A Dilemma of Competing Values

Well into the fall semester of 2011, when I first assigned my class to write on the open web, I discovered a dilemma. On one hand, I had praised the pedagogical virtues of requiring my students to share our writing with the public. The reasons were both principled and pragmatic. The object of a liberal arts education is to fully engage with ideas that differ from our own in order to “free the mind of parochialism and prejudice,” I told my students, quoting from our college mission statement. One of the best ways to improve critical thinking and writing skills is to post work in public, beyond the four walls of the classroom, and to invite others to respond. Our prose has greater potential to improve when we author for real audiences (not just the professor), and revise our work in consideration of thoughtful feedback and alternative points of view. On the other hand, all students deserve—and are legally entitled under U.S. law—some degree of privacy in our educational institutions and ownership over the words they have authored. I was aware of these general issues due to my graduate training in educational policy, and as a digital scholar I had recently drafted an intellectual property statement for essays voluntarily submitted by contributors for another open peer-reviewed book at that time. But as a college educator, I was searching for an ethical way to balance the competing values of public writing and student privacy in my classroom.

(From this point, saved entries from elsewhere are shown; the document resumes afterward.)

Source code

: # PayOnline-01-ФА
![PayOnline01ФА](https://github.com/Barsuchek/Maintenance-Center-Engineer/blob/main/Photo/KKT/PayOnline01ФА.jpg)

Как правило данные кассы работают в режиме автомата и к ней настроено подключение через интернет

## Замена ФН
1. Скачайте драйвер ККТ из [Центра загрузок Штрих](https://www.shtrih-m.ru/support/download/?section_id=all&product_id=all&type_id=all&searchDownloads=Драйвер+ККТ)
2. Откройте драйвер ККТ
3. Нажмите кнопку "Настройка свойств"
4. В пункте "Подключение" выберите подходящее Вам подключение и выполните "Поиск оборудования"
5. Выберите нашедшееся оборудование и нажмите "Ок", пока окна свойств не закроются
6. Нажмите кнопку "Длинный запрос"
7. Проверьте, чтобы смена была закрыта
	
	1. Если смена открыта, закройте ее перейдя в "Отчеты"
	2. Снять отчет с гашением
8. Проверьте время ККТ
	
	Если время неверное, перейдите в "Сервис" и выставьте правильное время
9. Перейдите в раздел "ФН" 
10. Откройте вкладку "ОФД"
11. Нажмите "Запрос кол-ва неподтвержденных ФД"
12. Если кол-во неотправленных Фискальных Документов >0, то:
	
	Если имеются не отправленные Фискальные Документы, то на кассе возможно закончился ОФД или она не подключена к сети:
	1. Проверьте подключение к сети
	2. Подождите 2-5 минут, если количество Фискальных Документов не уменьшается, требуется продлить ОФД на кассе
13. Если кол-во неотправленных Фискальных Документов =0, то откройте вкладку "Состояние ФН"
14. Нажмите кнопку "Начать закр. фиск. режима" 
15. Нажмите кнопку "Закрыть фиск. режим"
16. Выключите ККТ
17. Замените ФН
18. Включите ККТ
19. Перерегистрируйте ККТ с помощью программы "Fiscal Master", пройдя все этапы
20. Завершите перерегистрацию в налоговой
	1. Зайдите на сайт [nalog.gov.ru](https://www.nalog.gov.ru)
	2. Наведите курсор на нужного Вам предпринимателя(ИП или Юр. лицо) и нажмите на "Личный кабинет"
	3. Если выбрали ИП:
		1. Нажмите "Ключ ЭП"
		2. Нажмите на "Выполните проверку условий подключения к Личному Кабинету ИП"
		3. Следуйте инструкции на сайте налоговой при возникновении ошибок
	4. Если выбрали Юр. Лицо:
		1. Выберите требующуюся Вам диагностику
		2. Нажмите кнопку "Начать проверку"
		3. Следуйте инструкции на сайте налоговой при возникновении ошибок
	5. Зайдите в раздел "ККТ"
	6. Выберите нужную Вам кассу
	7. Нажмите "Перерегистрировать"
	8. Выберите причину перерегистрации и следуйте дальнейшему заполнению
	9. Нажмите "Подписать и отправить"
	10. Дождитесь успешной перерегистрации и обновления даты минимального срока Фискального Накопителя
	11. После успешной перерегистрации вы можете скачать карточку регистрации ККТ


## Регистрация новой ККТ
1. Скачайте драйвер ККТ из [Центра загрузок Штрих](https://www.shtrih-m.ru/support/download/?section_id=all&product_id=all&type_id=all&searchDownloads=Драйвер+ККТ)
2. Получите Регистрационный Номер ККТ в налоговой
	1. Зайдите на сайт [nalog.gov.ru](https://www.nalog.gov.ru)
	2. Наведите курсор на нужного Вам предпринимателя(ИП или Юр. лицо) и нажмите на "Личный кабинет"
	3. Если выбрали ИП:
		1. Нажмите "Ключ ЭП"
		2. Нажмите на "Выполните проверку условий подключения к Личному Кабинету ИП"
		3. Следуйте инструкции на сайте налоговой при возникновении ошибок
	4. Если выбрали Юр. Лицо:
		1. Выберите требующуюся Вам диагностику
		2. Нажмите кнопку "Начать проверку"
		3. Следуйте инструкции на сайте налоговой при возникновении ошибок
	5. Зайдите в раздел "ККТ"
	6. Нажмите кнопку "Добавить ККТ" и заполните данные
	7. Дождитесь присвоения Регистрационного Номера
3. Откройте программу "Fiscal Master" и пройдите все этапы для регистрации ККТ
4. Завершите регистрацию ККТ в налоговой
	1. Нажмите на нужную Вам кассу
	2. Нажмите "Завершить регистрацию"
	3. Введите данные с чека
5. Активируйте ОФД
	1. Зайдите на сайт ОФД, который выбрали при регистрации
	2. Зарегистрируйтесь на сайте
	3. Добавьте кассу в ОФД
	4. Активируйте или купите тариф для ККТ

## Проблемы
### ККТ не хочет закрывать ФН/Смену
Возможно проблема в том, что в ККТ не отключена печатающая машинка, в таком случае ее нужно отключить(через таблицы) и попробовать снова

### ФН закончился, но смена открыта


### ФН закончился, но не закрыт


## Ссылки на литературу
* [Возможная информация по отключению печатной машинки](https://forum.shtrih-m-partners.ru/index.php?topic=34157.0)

Making student writing more public is not a new issue, and several faculty and librarians have devised ways to achieve this goal within legal guidelines. Some solutions are very low-tech. Down the hall from my office, for instance, a philosophy professor occasionally tapes anonymized student papers, with his comments, on the wall for other students and passersby to read. Elsewhere on my campus, faculty assign students to post essays and comment on other students’ work on password-protected course sites, or even deliver poster presentations at campus-wide events. Some academic units require senior thesis students to upload their final works into the library digital repository, where they have the option to limit readership to the college network or open it to the public. Some students volunteer to write for the college newspaper or literary publications, and a few publish their own blogs. Furthermore, a small number of students are invited to co-author scholarly journal articles or book chapters that may appear in print or online. But my pedagogical goal differed from the campus norm because I wanted all students in my mid-level undergraduate course to publish their writing on the public web, preferably under their real names, yet to retain control over their own words.

Current U.S. student privacy law is grounded in FERPA, the Family Education Rights and Privacy Act of 1974, and its subsequent amendments. Greater awareness of this federal law has sharply curtailed past practices of openly posting student grades on a department bulletin board, or leaving graded papers for students to pick up on a hallway table, where anyone can flip through them. But exactly how the pre-Internet FERPA law applies to student writing on the public web is not perfectly clear. One crisis that prompted my dilemma in November 2011 was Georgia Tech’s decision to erase class wikis with student writing on grounds that it violated FERPA. The Georgia Tech decision was controversial because FERPA does not directly address the issue of student writing on the public web. For example, most colleges and universities interpret FERPA to prohibit the public disclosure of class rosters, as this is more detailed academic information than allowed in the standard “directory information” exemption of the law. In this sense, a faculty member who requires students to write on the public web, using their full names, effectively opens up the class roster for all to see. But does the law permit faculty to require students to publish student writing to the public web if names are optional?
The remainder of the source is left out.